Officer identified as Lt. Michael Byrd, top, in House chamber before the Ashli Babbitt slaying in the hall. A Capitol Police officer says Byrd wasn’t following firearms training. (See photo detail below.)
Guest post by By Paul Sperry at RealClearInvestigations
Kicking off the first hearing of the House Select Committee investigating the U.S. Capitol riot, Chairman Bennie Thompson, a Mississippi Democrat, promised to fully investigate “the facts of what happened on Jan. 6,” calling it “a scene of violence in the citadel of democracy.”
But over the next 3½ hours, he and other Democrats, along with their handpicked Republican panelists and police witnesses, never mentioned the most lethal act committed that day — the fatal Capitol Police shooting of unarmed protester Ashli Babbitt. It was the only shot fired during the entire riot.
This omission angered Babbitt’s family and a number of Republicans who maintain that the Select Committee and the Capitol Police are covering up the circumstances surrounding her death. Questions linger over the shooting, especially whether the officer who fired the fatal shot warned Babbitt to stop before he opened fire as she attempted to breach a barricaded door inside the Capitol Building.

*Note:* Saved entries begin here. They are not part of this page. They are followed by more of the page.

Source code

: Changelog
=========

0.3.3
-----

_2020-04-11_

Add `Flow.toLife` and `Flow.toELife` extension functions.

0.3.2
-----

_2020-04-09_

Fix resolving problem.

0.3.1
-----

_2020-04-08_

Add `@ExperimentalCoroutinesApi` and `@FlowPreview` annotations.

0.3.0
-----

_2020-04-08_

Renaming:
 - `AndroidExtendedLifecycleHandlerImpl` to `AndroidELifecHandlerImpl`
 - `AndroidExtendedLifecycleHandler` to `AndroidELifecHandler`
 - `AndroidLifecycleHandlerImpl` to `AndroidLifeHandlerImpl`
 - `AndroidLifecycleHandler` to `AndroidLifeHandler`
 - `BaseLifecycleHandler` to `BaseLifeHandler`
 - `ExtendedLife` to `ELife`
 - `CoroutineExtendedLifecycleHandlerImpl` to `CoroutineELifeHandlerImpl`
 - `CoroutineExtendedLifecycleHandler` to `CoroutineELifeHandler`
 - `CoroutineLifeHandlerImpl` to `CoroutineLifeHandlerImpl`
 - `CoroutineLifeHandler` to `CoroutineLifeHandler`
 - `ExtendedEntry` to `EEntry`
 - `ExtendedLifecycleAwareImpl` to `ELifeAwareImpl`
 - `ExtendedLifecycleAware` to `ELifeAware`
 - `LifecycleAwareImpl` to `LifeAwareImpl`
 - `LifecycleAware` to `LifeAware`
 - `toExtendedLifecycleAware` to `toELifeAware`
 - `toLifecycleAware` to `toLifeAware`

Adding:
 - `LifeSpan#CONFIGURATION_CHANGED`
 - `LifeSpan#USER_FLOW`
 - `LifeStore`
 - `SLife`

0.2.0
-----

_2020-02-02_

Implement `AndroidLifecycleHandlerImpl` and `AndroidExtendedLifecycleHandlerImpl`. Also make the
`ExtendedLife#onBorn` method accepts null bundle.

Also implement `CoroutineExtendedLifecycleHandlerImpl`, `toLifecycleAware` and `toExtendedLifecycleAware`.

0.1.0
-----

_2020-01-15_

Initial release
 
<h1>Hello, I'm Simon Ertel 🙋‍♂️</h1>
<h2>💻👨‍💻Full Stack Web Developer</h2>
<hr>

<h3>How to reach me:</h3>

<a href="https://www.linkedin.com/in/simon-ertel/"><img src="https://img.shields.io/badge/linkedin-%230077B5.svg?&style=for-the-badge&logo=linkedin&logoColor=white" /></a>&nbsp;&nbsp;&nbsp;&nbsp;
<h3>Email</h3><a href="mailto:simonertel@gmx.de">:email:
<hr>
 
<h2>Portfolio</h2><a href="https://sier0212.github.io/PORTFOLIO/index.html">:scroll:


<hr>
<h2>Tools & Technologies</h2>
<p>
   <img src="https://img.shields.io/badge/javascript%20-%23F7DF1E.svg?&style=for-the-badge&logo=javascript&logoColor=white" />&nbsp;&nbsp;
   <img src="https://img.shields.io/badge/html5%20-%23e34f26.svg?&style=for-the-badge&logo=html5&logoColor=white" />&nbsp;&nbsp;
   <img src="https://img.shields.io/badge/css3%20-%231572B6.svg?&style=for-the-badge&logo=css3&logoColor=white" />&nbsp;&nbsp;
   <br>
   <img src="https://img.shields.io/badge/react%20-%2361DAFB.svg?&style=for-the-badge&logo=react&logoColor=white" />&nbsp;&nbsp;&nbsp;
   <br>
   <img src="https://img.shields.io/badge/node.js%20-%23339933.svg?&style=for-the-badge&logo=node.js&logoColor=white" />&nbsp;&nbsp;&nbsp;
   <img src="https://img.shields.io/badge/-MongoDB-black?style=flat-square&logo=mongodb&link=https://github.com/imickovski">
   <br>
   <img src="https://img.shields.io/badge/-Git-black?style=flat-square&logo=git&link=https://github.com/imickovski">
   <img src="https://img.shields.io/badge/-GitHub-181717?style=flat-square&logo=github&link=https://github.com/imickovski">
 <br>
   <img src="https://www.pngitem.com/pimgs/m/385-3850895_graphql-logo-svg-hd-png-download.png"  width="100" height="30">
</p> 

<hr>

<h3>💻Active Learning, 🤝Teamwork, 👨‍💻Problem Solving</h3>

The officer’s lawyer insists his client not only issued such a command, but did so loudly and clearly. However, in an interview with RealClearInvestigations, Babbitt family attorney Terry Roberts said he has gathered evidence indicating the officer, a plainclothes police lieutenant, remained silent. Far from warning Babbitt he would shoot, Roberts said the officer “ambushed” her from the side where she could not see he had taken up position in a hall doorway and had trained his weapon on her.
“It’s not debatable,” said Roberts. “There was no warning.”
A Maryland personal-injury lawyer who specializes in police misconduct cases, Roberts has won several million dollars for victims of police brutality. He said he is preparing to file a wrongful-death lawsuit against the Capitol Police and the officer, seeking more than $10 million in damages.
Babbitt, 35, was fatally wounded as she attempted to climb through the broken window above a door leading to the House chamber, where lawmakers were being evacuated. Standing to the side of a pile of furniture blocking the doors and out of Babbitt’s view, the officer took aim with his Glock service pistol, striking her in the left shoulder. Babbitt fell back from the doorway to the floor. She was transported to Washington Hospital Center, where she died from injuries sustained from the .40-caliber bullet wound.
More than six months after the shooting, the U.S. Capitol Police still refuse to release the name of the officer. But several sources have identified him as Lt. Michael L. Byrd, a 53-year-old veteran of the force who was serving as commander of the House Chamber Section of the Capitol Police on Jan. 6. He has not returned to duty and remains on paid administrative leave. Attempts to reach Byrd were unsuccessful.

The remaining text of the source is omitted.